The Quantity Theory of Money is the idea that the primary determinant of movements in the price level is demand-pull inflation stemming from increases in the money supply. It is represented by the equation MV = PY, where M is the money supply, V is the velocity of money, P is the price level, and Y is the total amount of goods and services for sale. The theory states that as the money supply increases, V and Y tend to stay constant and P increases proportionately with M. Monetarists and neoclassical economists use this equation to argue that increases in the money supply will always lead to proportionate increases in consumer prices, but this is wrong for several reasons.


First, QTM tells you nothing about whether the new money is being spent.

People cannot bid up prices unless they actually try to make purchases on goods that have elastic prices. Merely considering the quantity of money tells you nothing about whether everyone has money or if only one person has most of the money. This distributional analysis is important because the marginal propensity to spend money on consumer goods decreases as wealth increases. If new money goes to businesses or to people whose material needs are already met, the amount of spending on consumer goods will not increase as much as if that same money went to someone who needed to make an immediate purchase to satisfy their material needs. Even if the new money is given to poor people, the recipient may have a reason or incentive to save some of that money.

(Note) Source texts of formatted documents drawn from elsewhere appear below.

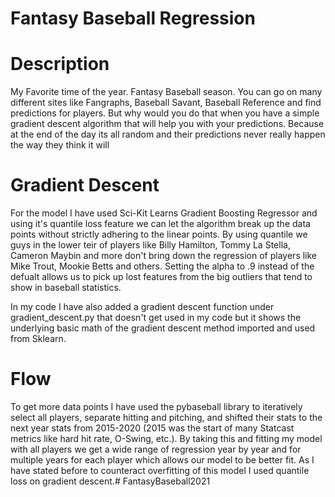 # Fantasy Baseball Regression

# Description
My Favorite time of the year. Fantasy Baseball season. You can go on many different sites like Fangraphs, Baseball Savant, Baseball Reference and find predictions for players. But why would you do that when you have a simple gradient descent algorithm that will help you with your predictions. Because at the end of the day its all random and their predictions never really happen the way they think it will

# Gradient Descent
For the model I have used Sci-Kit Learns Gradient Boosting Regressor and using it's quantile loss feature we can let the algorithm break up the data points without strictly adhering to the linear points. By using quantile we guys in the lower teir of players like Billy Hamilton, Tommy La Stella, Cameron Maybin and more don't bring down the regression of players like Mike Trout, Mookie Betts and others. Setting the alpha to .9 instead of the defualt allows us to pick up lost features from the big outliers that tend to show in baseball statistics.

In my code I have also added a gradient descent function under gradient_descent.py that doesn't get used in my code but it shows the underlying basic math of the gradient descent method imported and used from Sklearn.

# Flow
To get more data points I have used the pybaseball library to iteratively select all players, separate hitting and pitching, and shifted their stats to the next year stats from 2015-2020 (2015 was the start of many Statcast metrics like hard hit rate, O-Swing, etc.). By taking this and fitting my model with all players we get a wide range of regression year by year and for multiple years for each player which allows our model to be better fit. As I have stated before to counteract overfitting of this model I used quantile loss on gradient descent.# FantasyBaseball2021
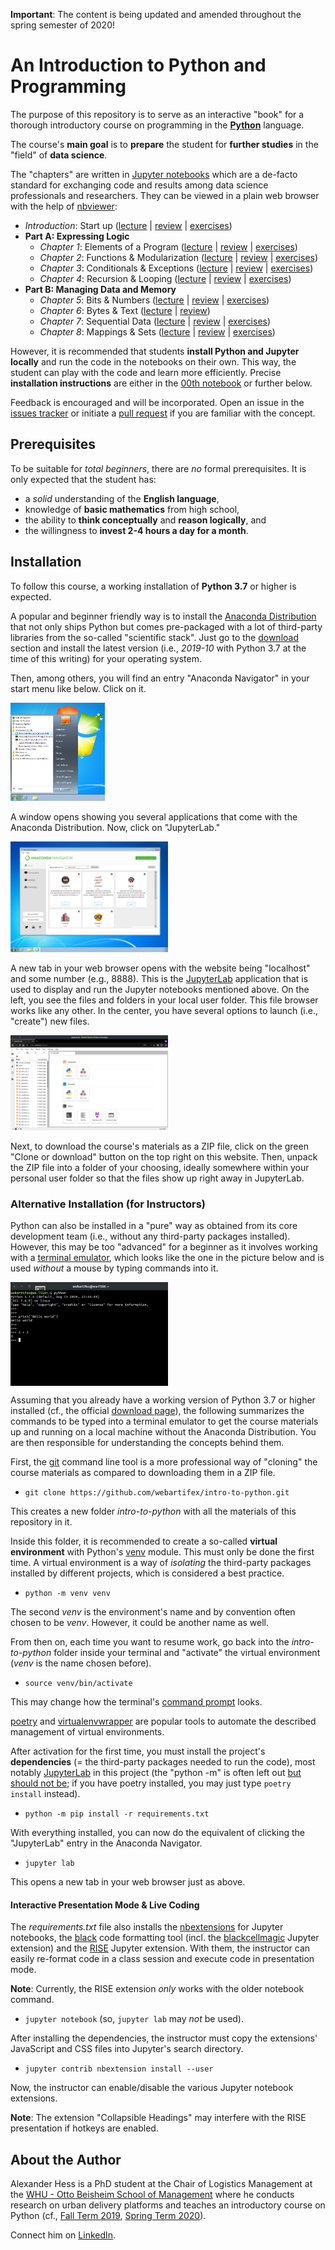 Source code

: **Important**: The content is being updated and amended throughout the
spring semester of 2020!

# An Introduction to Python and Programming

The purpose of this repository is to serve as an interactive "book" for a
thorough introductory course on programming in the
**[Python](https://www.python.org/)** language.

The course's **main goal** is to **prepare** the student for **further
studies** in the "field" of **data science**.

The "chapters" are written in [Jupyter notebooks](https://jupyter-notebook.readthedocs.io/en/stable/)
which are a de-facto standard for exchanging code and results among data
science professionals and researchers.
They can be viewed in a plain web browser with the help of
[nbviewer](https://nbviewer.jupyter.org/):

- *Introduction*: Start up
  ([lecture](https://nbviewer.jupyter.org/github/webartifex/intro-to-python/blob/master/00_intro_00_lecture.ipynb)
  | [review](https://nbviewer.jupyter.org/github/webartifex/intro-to-python/blob/master/00_intro_01_review.ipynb)
  | [exercises](https://nbviewer.jupyter.org/github/webartifex/intro-to-python/blob/master/00_intro_02_exercises.ipynb))
- **Part A: Expressing Logic**
  - *Chapter 1*: Elements of a Program
    ([lecture](https://nbviewer.jupyter.org/github/webartifex/intro-to-python/blob/master/01_elements_00_lecture.ipynb)
    | [review](https://nbviewer.jupyter.org/github/webartifex/intro-to-python/blob/master/01_elements_01_review.ipynb)
    | [exercises](https://nbviewer.jupyter.org/github/webartifex/intro-to-python/blob/master/01_elements_02_exercises.ipynb))
  - *Chapter 2*: Functions & Modularization
    ([lecture](https://nbviewer.jupyter.org/github/webartifex/intro-to-python/blob/master/02_functions_00_lecture.ipynb)
    | [review](https://nbviewer.jupyter.org/github/webartifex/intro-to-python/blob/master/02_functions_01_review.ipynb)
    | [exercises](https://nbviewer.jupyter.org/github/webartifex/intro-to-python/blob/master/02_functions_02_exercises.ipynb))
  - *Chapter 3*: Conditionals & Exceptions
    ([lecture](https://nbviewer.jupyter.org/github/webartifex/intro-to-python/blob/master/03_conditionals_00_lecture.ipynb)
    | [review](https://nbviewer.jupyter.org/github/webartifex/intro-to-python/blob/master/03_conditionals_01_review.ipynb)
    | [exercises](https://nbviewer.jupyter.org/github/webartifex/intro-to-python/blob/master/03_conditionals_02_exercises.ipynb))
  - *Chapter 4*: Recursion & Looping
    ([lecture](https://nbviewer.jupyter.org/github/webartifex/intro-to-python/blob/master/04_iteration_00_lecture.ipynb)
    | [review](https://nbviewer.jupyter.org/github/webartifex/intro-to-python/blob/master/04_iteration_01_review.ipynb)
    | [exercises](https://nbviewer.jupyter.org/github/webartifex/intro-to-python/blob/master/04_iteration_02_exercises.ipynb))
- **Part B: Managing Data and Memory**
  - *Chapter 5*: Bits & Numbers
    ([lecture](https://nbviewer.jupyter.org/github/webartifex/intro-to-python/blob/master/05_numbers_00_lecture.ipynb)
    | [review](https://nbviewer.jupyter.org/github/webartifex/intro-to-python/blob/master/05_numbers_01_review.ipynb)
    | [exercises](https://nbviewer.jupyter.org/github/webartifex/intro-to-python/blob/master/05_numbers_02_exercises.ipynb))
  - *Chapter 6*: Bytes & Text
    ([lecture](https://nbviewer.jupyter.org/github/webartifex/intro-to-python/blob/master/06_text_00_lecture.ipynb)
    | [review](https://nbviewer.jupyter.org/github/webartifex/intro-to-python/blob/master/06_text_01_review.ipynb))
  - *Chapter 7*: Sequential Data
    ([lecture](https://nbviewer.jupyter.org/github/webartifex/intro-to-python/blob/master/07_sequences_00_lecture.ipynb)
    | [review](https://nbviewer.jupyter.org/github/webartifex/intro-to-python/blob/master/07_sequences_01_review.ipynb)
    | [exercises](https://nbviewer.jupyter.org/github/webartifex/intro-to-python/blob/master/07_sequences_02_exercises.ipynb))
  - *Chapter 8*: Mappings & Sets
    ([lecture](https://nbviewer.jupyter.org/github/webartifex/intro-to-python/blob/master/08_mappings_00_lecture.ipynb)
    | [review](https://nbviewer.jupyter.org/github/webartifex/intro-to-python/blob/master/08_mappings_01_review.ipynb)
    | [exercises](https://nbviewer.jupyter.org/github/webartifex/intro-to-python/blob/master/08_mappings_02_exercises.ipynb))

However, it is recommended that students **install Python and Jupyter
locally** and run the code in the notebooks on their own.
This way, the student can play with the code and learn more efficiently.
Precise **installation instructions** are either in the [00th notebook](
https://nbviewer.jupyter.org/github/webartifex/intro-to-python/blob/master/00_intro_00_lecture.ipynb)
or further below.

Feedback is encouraged and will be incorporated.
Open an issue in the [issues tracker](https://github.com/webartifex/intro-to-python/issues)
or initiate a [pull request](https://help.github.com/en/articles/about-pull-requests)
if you are familiar with the concept.


## Prerequisites

To be suitable for *total beginners*, there are *no* formal prerequisites.
It is only expected that the student has:

- a *solid* understanding of the **English language**,
- knowledge of **basic mathematics** from high school,
- the ability to **think conceptually** and **reason logically**, and
- the willingness to **invest 2-4 hours a day for a month**.


## Installation

To follow this course, a working installation of **Python 3.7** or higher is
expected.

A popular and beginner friendly way is to install the [Anaconda Distribution](
https://www.anaconda.com/distribution/) that not only ships Python but comes
pre-packaged with a lot of third-party libraries from the so-called
"scientific stack".
Just go to the [download](https://www.anaconda.com/distribution/#download-section)
section and install the latest version (i.e., *2019-10* with Python 3.7 at the
time of this writing) for your operating system.

Then, among others, you will find an entry "Anaconda Navigator" in your start
menu like below.
Click on it.

<img src="static/anaconda_start_menu.png" width="30%">

A window opens showing you several applications that come with the Anaconda
Distribution.
Now, click on "JupyterLab."

<img src="static/anaconda_navigator.png" width="50%">

A new tab in your web browser opens with the website being "localhost" and some
number (e.g., 8888).
This is the [JupyterLab](https://jupyterlab.readthedocs.io/en/stable/)
application that is used to display and run the Jupyter notebooks mentioned
above.
On the left, you see the files and folders in your local user folder.
This file browser works like any other.
In the center, you have several options to launch (i.e., "create") new files.

<img src="static/jupyter_lab.png" width="50%">

Next, to download the course's materials as a ZIP file, click on the green
"Clone or download" button on the top right on this website.
Then, unpack the ZIP file into a folder of your choosing, ideally somewhere
within your personal user folder so that the files show up right away in
JupyterLab.


### Alternative Installation (for Instructors)

Python can also be installed in a "pure" way as obtained from its core
development team (i.e., without any third-party packages installed).
However, this may be too "advanced" for a beginner as it involves working
with a [terminal emulator](https://en.wikipedia.org/wiki/Terminal_emulator),
which looks like the one in the picture below and is used *without* a mouse by
typing commands into it.

<img src="static/terminal.png" width="50%" align="center">

Assuming that you already have a working version of Python 3.7 or higher
installed (cf., the official [download page](https://www.python.org/downloads/)),
the following summarizes the commands to be typed into a terminal emulator to
get the course materials up and running on a local machine without the
Anaconda Distribution.
You are then responsible for understanding the concepts behind them.

First, the [git](https://git-scm.com/) command line tool is a more professional
way of "cloning" the course materials as compared to downloading them in a ZIP
file.

- `git clone https://github.com/webartifex/intro-to-python.git`

This creates a new folder *intro-to-python* with all the materials of this
repository in it.

Inside this folder, it is recommended to create a so-called **virtual
environment** with Python's [venv](https://docs.python.org/3/library/venv.html)
module.
This must only be done the first time.
A virtual environment is a way of *isolating* the third-party packages
installed by different projects, which is considered a best practice.

- `python -m venv venv`

The second *venv* is the environment's name and by convention often chosen to
be *venv*.
However, it could be another name as well.

From then on, each time you want to resume work, go back into the
*intro-to-python* folder inside your terminal and "activate" the virtual
environment (*venv* is the name chosen before).

- `source venv/bin/activate`

This may change how the terminal's [command prompt](https://en.wikipedia.org/wiki/Command-line_interface#Command_prompt)
looks.

[poetry](https://poetry.eustace.io/docs/) and [virtualenvwrapper](https://virtualenvwrapper.readthedocs.io/en/latest/)
are popular tools to automate the described management of virtual environments.

After activation for the first time, you must install the project's
**dependencies** (= the third-party packages needed to run the code), most
notably [JupyterLab](https://pypi.org/project/jupyterlab/) in this project
(the "python -m" is often left out [but should not be](https://snarky.ca/why-you-should-use-python-m-pip/);
if you have poetry installed, you may just type `poetry install` instead).

- `python -m pip install -r requirements.txt`

With everything installed, you can now do the equivalent of clicking the
"JupyterLab" entry in the Anaconda Navigator.

- `jupyter lab`

This opens a new tab in your web browser just as above.


#### Interactive Presentation Mode & Live Coding

The *requirements.txt* file also installs the [nbextensions](https://github.com/ipython-contrib/jupyter_contrib_nbextensions)
for Jupyter notebooks, the [black](https://github.com/psf/black) code
formatting tool (incl. the [blackcellmagic](https://github.com/csurfer/blackcellmagic)
Jupyter extension) and the [RISE](https://github.com/damianavila/RISE) Jupyter
extension.
With them, the instructor can easily re-format code in a class session and
execute code in presentation mode.

**Note**: Currently, the RISE extension *only* works with the older
notebook command.

- `jupyter notebook` (so, `jupyter lab` may *not* be used).

After installing the dependencies, the instructor must copy the extensions'
JavaScript and CSS files into Jupyter's search directory.

- `jupyter contrib nbextension install --user`

Now, the instructor can enable/disable the various Jupyter notebook
extensions.

**Note**: The extension "Collapsible Headings" may interfere with the
RISE presentation if hotkeys are enabled.


## About the Author

Alexander Hess is a PhD student at the Chair of Logistics Management at the
[WHU - Otto Beisheim School of Management](https://www.whu.edu) where he
conducts research on urban delivery platforms and teaches an introductory
course on Python (cf., [Fall Term 2019](https://vlv.whu.edu/campus/all/event.asp?objgguid=0xE57C2715B01B441AAFD3E79AA05CACCF&from=vvz&gguid=0x6A2B0ED5B2B949E69957A2099E7DE2F1&mode=own&tguid=0x3980A9BBC3BF4A638E977F2DC163F44B&lang=en),
[Spring Term 2020](https://vlv.whu.edu/campus/all/event.asp?objgguid=0x3354F4C108FF4E959CDD692A325D9AFE&from=vvz&gguid=0x262E29795DD742CFBDE72B12B69CEFD6&mode=own&lang=en&tguid=0x2E4A7D1FF3C34AD08FF07685461781C9)).

Connect him on [LinkedIn](https://www.linkedin.com/in/webartifex).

Second, even if money is spent, merely looking at the quantity of money tells you nothing about what that money is being spent on.

Even if the new money is being spent, we do not know what people will spend it on. Recipients of new money who do not save it they may want to spend it on something which functionally has an unlimited supply, such as online media, or they may want to invest it in financial assets or gamble it away. They may send it to relatives living in other countries. None of this would have any direct impact on consumer prices. Furthermore, if the new money was spent on productive investment, this would create resistance to price increases, which would have the opposite effect that the QTM predicts.


Third, the Y in MV=PY is not fixed unless an economy is at full employment.

Even if we know that the recipients of new money are spending it on consumer goods, most of the time, firms have flexibility in their output decisions, and the empirical research shows that they do adjust output and employment according to expected demand for their products. (McIntosh 1989) If firms increase output and employment according to expected demand, we should not expect increased demand to lead directly to increased prices.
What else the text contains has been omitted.